Saved data entries
┄┄┄┄┄┄┄┄┄┄┄┄┄┄┄┄┄┄┄┄
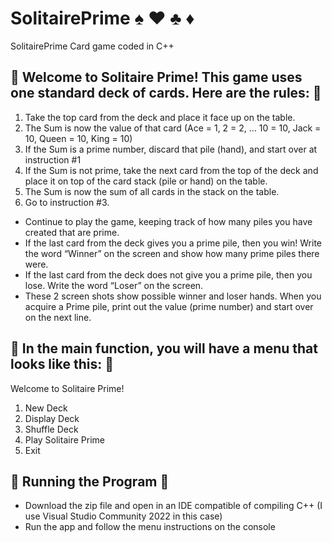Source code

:# SolitairePrime ♠️ ♥️ ♣️ ♦️
SolitairePrime Card game coded in C++

## 🎴 Welcome to Solitaire Prime! This game uses one standard deck of cards. Here are the rules: 🎴

1)	Take the top card from the deck and place it face up on the table.
2)	The Sum is now the value of that card (Ace = 1, 2 = 2, … 10 = 10, Jack = 10, Queen = 10, King = 10)
3)	If the Sum is a prime number, discard that pile (hand), and start over at instruction #1
4)	If the Sum is not prime, take the next card from the top of the deck and place it on top of the card stack (pile or hand) on the table.
5)	The Sum is now the sum of all cards in the stack on the table.
6)	Go to instruction #3.

- Continue to play the game, keeping track of how many piles you have created that are prime.
- If the last card from the deck gives you a prime pile, then you win! Write the word “Winner” on the screen and show how many prime piles there were.
- If the last card from the deck does not give you a prime pile, then you lose. Write the word “Loser” on the screen.
- These 2 screen shots show possible winner and loser hands. When you acquire a Prime pile, print out the value (prime number) and start over on the next line.

## 🎴 In the main function, you will have a menu that looks like this: 🎴

Welcome to Solitaire Prime!
1)	New Deck
2)	Display Deck
3)	Shuffle Deck
4)	Play Solitaire Prime
5)	Exit

## 🎴 Running the Program 🎴
- Download the zip file and open in an IDE compatible of compiling C++ (I use Visual Studio Community 2022 in this case)
- Run the app and follow the menu instructions on the console
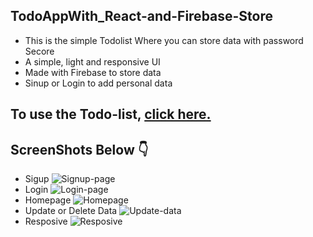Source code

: ## TodoAppWith_React-and-Firebase-Store

- This is the simple Todolist Where you can store data with password Secore
- A simple, light and responsive UI
- Made with Firebase to store data
- Sinup or Login to add personal data

## To use the Todo-list, [click here.](https://todolist-datastore.netlify.app/)

## ScreenShots Below 👇
- Sigup
![Signup-page](https://user-images.githubusercontent.com/102934270/204156559-90ce6240-b1bc-47ec-b7a1-5b4130ec85ca.jpg)
- Login
![Login-page](https://user-images.githubusercontent.com/102934270/204156582-1d83086b-f073-4826-b7ba-249b18ff6408.jpg)
- Homepage
![Homepage](https://user-images.githubusercontent.com/102934270/204156611-20a8496b-4c10-4aa4-b1c1-5518c1e3a314.jpg)
- Update or Delete Data
![Update-data](https://user-images.githubusercontent.com/102934270/204156649-690f64f6-93cc-491d-9f68-545f248a7d9a.jpg)
- Resposive
![Resposive](https://user-images.githubusercontent.com/102934270/204156681-0231774e-fa1f-4005-8f50-aa324515c4a9.jpg)




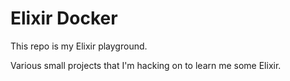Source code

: # Elixir Docker

This repo is my Elixir playground.

Various small projects that I'm hacking on to learn me some Elixir.
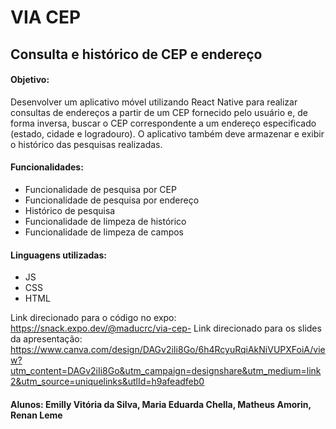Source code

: # VIA CEP 
<html>

## Consulta e histórico de CEP e endereço

#### Objetivo: 
Desenvolver um aplicativo móvel utilizando React Native para realizar
consultas de endereços a partir de um CEP fornecido pelo usuário e, de forma
inversa, buscar o CEP correspondente a um endereço especificado (estado,
cidade e logradouro). O aplicativo também deve armazenar e exibir o histórico
das pesquisas realizadas.

#### Funcionalidades: 
<ul>
<li>Funcionalidade de pesquisa por CEP</li>
<li>Funcionalidade de pesquisa por endereço</li>
<li>Histórico de pesquisa</li>
<li>Funcionalidade de limpeza de histórico</li>
<li>Funcionalidade de limpeza de campos</li>
</ul>

#### Linguagens utilizadas:
<ul>
<li>JS</li>
<li>CSS</li>
<li>HTML</li>
</ul>

Link direcionado para o código no expo: https://snack.expo.dev/@maducrc/via-cep-
Link direcionado para os slides da apresentação: https://www.canva.com/design/DAGv2iIi8Go/6h4RcyuRqiAkNiVUPXFoiA/view?utm_content=DAGv2iIi8Go&utm_campaign=designshare&utm_medium=link2&utm_source=uniquelinks&utlId=h9afeadfeb0

<h4>Alunos: Emilly Vitória da Silva, Maria Eduarda Chella, Matheus Amorin, Renan Leme</h4>
<html>






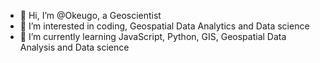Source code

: - 👋 Hi, I’m @Okeugo, a Geoscientist
- 👀 I’m interested in coding, Geospatial Data Analytics and Data science 
- 🌱 I’m currently learning JavaScript, Python, GIS, Geospatial Data Analysis and Data science 
<!--- 💞️ I’m looking to collaborate on ...
- 📫 How to reach me ...--->

<!---
Okeugo/Okeugo is a ✨ special ✨ repository because its `README.md` (this file) appears on your GitHub profile.
You can click the Preview link to take a look at your changes.
--->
┄┄┄┄┄┄┄┄┄┄┄┄┄┄┄┄┄┄┄┄
(Directions for this task)
Write out each record exactly as shown, but not its pictures.

(Output for this task)
Source code

:# SolitairePrime ♠️ ♥️ ♣️ ♦️
SolitairePrime Card game coded in C++

## 🎴 Welcome to Solitaire Prime! This game uses one standard deck of cards. Here are the rules: 🎴

1)	Take the top card from the deck and place it face up on the table.
2)	The Sum is now the value of that card (Ace = 1, 2 = 2, … 10 = 10, Jack = 10, Queen = 10, King = 10)
3)	If the Sum is a prime number, discard that pile (hand), and start over at instruction #1
4)	If the Sum is not prime, take the next card from the top of the deck and place it on top of the card stack (pile or hand) on the table.
5)	The Sum is now the sum of all cards in the stack on the table.
6)	Go to instruction #3.

- Continue to play the game, keeping track of how many piles you have created that are prime.
- If the last card from the deck gives you a prime pile, then you win! Write the word “Winner” on the screen and show how many prime piles there were.
- If the last card from the deck does not give you a prime pile, then you lose. Write the word “Loser” on the screen.
- These 2 screen shots show possible winner and loser hands. When you acquire a Prime pile, print out the value (prime number) and start over on the next line.

## 🎴 In the main function, you will have a menu that looks like this: 🎴

Welcome to Solitaire Prime!
1)	New Deck
2)	Display Deck
3)	Shuffle Deck
4)	Play Solitaire Prime
5)	Exit

## 🎴 Running the Program 🎴
- Download the zip file and open in an IDE compatible of compiling C++ (I use Visual Studio Community 2022 in this case)
- Run the app and follow the menu instructions on the console
Source code

: ## TodoAppWith_React-and-Firebase-Store

- This is the simple Todolist Where you can store data with password Secore
- A simple, light and responsive UI
- Made with Firebase to store data
- Sinup or Login to add personal data

## To use the Todo-list, [click here.](https://todolist-datastore.netlify.app/)

## ScreenShots Below 👇
- Sigup
![Signup-page](https://user-images.githubusercontent.com/102934270/204156559-90ce6240-b1bc-47ec-b7a1-5b4130ec85ca.jpg)
- Login
![Login-page](https://user-images.githubusercontent.com/102934270/204156582-1d83086b-f073-4826-b7ba-249b18ff6408.jpg)
- Homepage
![Homepage](https://user-images.githubusercontent.com/102934270/204156611-20a8496b-4c10-4aa4-b1c1-5518c1e3a314.jpg)
- Update or Delete Data
![Update-data](https://user-images.githubusercontent.com/102934270/204156649-690f64f6-93cc-491d-9f68-545f248a7d9a.jpg)
- Resposive
![Resposive](https://user-images.githubusercontent.com/102934270/204156681-0231774e-fa1f-4005-8f50-aa324515c4a9.jpg)




Source code

: # Elixir Docker

This repo is my Elixir playground.

Various small projects that I'm hacking on to learn me some Elixir.
Source code

: # VIA CEP 
<html>

## Consulta e histórico de CEP e endereço

#### Objetivo: 
Desenvolver um aplicativo móvel utilizando React Native para realizar
consultas de endereços a partir de um CEP fornecido pelo usuário e, de forma
inversa, buscar o CEP correspondente a um endereço especificado (estado,
cidade e logradouro). O aplicativo também deve armazenar e exibir o histórico
das pesquisas realizadas.

#### Funcionalidades: 
<ul>
<li>Funcionalidade de pesquisa por CEP</li>
<li>Funcionalidade de pesquisa por endereço</li>
<li>Histórico de pesquisa</li>
<li>Funcionalidade de limpeza de histórico</li>
<li>Funcionalidade de limpeza de campos</li>
</ul>

#### Linguagens utilizadas:
<ul>
<li>JS</li>
<li>CSS</li>
<li>HTML</li>
</ul>

Link direcionado para o código no expo: https://snack.expo.dev/@maducrc/via-cep-
Link direcionado para os slides da apresentação: https://www.canva.com/design/DAGv2iIi8Go/6h4RcyuRqiAkNiVUPXFoiA/view?utm_content=DAGv2iIi8Go&utm_campaign=designshare&utm_medium=link2&utm_source=uniquelinks&utlId=h9afeadfeb0

<h4>Alunos: Emilly Vitória da Silva, Maria Eduarda Chella, Matheus Amorin, Renan Leme</h4>
<html>






Source code

: - 👋 Hi, I’m @Okeugo, a Geoscientist
- 👀 I’m interested in coding, Geospatial Data Analytics and Data science 
- 🌱 I’m currently learning JavaScript, Python, GIS, Geospatial Data Analysis and Data science 
<!--- 💞️ I’m looking to collaborate on ...
- 📫 How to reach me ...--->

<!---
Okeugo/Okeugo is a ✨ special ✨ repository because its `README.md` (this file) appears on your GitHub profile.
You can click the Preview link to take a look at your changes.
--->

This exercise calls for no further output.